Listed entries: Begin
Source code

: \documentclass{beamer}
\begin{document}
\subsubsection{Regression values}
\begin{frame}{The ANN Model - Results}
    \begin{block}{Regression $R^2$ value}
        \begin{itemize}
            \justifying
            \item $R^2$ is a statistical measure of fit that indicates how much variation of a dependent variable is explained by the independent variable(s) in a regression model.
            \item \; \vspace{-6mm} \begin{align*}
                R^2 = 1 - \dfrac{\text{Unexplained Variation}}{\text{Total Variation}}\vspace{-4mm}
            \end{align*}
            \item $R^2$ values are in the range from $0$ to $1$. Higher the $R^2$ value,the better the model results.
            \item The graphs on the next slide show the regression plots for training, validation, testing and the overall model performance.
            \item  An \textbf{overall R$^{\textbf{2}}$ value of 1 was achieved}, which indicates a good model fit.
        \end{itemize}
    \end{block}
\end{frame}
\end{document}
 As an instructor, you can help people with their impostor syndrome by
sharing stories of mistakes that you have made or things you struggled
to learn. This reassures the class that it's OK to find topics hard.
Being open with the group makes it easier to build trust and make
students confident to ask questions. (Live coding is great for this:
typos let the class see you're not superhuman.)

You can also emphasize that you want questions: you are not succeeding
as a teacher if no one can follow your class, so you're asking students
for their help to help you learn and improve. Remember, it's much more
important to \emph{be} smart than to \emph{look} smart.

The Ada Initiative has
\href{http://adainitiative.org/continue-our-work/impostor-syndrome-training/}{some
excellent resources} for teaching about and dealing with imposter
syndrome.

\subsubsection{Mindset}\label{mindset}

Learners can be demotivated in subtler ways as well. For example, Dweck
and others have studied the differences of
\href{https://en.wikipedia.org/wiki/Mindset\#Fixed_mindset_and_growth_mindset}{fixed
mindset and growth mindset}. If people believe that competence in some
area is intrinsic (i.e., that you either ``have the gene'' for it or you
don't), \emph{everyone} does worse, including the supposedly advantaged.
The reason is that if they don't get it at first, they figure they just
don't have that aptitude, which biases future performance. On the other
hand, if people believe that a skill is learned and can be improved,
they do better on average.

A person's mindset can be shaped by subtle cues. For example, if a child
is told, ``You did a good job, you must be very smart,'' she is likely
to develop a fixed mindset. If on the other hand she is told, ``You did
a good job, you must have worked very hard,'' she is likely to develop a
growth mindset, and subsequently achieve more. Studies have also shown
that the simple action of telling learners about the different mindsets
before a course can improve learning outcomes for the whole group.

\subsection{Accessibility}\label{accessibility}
Listed entries: End
Listed entries: Begin
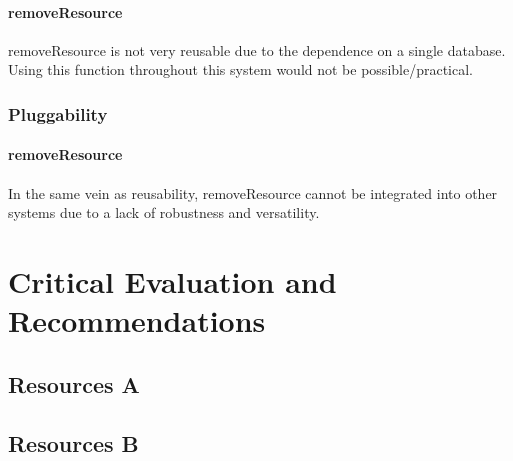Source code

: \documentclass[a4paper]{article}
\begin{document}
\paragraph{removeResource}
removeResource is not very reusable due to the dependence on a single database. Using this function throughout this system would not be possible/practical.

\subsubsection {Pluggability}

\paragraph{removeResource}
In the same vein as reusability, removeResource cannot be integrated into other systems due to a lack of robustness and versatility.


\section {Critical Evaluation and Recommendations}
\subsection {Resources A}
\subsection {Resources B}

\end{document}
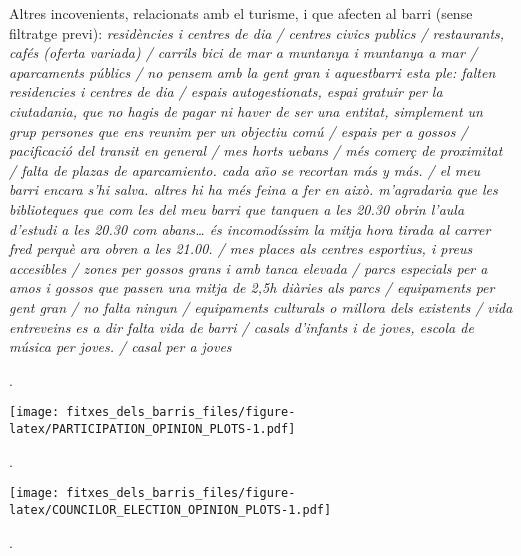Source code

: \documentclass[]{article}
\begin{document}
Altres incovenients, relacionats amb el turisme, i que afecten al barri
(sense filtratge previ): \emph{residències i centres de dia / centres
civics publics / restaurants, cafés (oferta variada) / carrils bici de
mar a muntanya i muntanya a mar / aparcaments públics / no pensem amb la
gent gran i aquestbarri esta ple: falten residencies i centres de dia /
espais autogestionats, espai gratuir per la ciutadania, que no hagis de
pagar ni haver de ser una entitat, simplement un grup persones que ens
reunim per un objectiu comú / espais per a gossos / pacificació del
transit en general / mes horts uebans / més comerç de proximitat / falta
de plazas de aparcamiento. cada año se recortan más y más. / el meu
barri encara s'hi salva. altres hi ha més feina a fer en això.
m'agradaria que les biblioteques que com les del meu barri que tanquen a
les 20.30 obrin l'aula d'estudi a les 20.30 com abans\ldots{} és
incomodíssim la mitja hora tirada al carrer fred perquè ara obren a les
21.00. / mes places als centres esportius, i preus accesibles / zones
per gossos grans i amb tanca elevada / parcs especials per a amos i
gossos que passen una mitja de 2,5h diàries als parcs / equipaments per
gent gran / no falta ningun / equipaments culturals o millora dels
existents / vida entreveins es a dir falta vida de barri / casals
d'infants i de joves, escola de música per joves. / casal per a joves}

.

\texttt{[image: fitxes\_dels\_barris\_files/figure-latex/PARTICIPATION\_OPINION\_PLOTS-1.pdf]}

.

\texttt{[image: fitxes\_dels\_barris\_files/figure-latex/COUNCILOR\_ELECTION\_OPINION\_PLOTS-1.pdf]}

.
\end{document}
Listed entries: End
| What the exercise asks |
From the entries above, extract only the lines running from the one containing "de plazas de" through the one containing "gent gran /", inclusive.

| Answer to this problem |
de plazas de aparcamiento. cada año se recortan más y más. / el meu
barri encara s'hi salva. altres hi ha més feina a fer en això.
m'agradaria que les biblioteques que com les del meu barri que tanquen a
les 20.30 obrin l'aula d'estudi a les 20.30 com abans\ldots{} és
incomodíssim la mitja hora tirada al carrer fred perquè ara obren a les
21.00. / mes places als centres esportius, i preus accesibles / zones
per gossos grans i amb tanca elevada / parcs especials per a amos i
gossos que passen una mitja de 2,5h diàries als parcs / equipaments per
gent gran / no falta ningun / equipaments culturals o millora dels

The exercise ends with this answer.